Aim of the exercise - Search each line below for the word "sentiment" and list those that contain it.

Segment Start: Exercise inputs

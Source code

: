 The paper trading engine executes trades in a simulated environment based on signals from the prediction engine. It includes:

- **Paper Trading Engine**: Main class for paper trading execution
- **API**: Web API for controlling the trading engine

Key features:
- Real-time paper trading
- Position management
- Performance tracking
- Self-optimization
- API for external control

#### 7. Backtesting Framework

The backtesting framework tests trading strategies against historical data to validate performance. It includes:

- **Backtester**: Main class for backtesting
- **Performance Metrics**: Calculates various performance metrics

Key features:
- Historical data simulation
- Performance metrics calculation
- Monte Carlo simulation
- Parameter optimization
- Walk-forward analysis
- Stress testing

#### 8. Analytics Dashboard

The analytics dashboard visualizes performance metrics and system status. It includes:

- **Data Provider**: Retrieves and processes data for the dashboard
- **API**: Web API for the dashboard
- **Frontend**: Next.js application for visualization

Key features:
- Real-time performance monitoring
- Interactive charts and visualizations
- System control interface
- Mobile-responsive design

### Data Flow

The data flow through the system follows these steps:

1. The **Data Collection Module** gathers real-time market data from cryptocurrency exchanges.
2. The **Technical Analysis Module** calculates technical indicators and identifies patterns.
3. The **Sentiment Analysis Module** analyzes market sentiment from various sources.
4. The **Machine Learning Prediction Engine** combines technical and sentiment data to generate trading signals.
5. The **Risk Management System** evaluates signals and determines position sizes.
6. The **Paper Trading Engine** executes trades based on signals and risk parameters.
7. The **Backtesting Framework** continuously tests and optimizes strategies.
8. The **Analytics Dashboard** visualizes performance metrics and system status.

Segment End: Exercise inputs

Answer to the problem -
3. The **Sentiment Analysis Module** analyzes market sentiment from various sources.
4. The **Machine Learning Prediction Engine** combines technical and sentiment data to generate trading signals.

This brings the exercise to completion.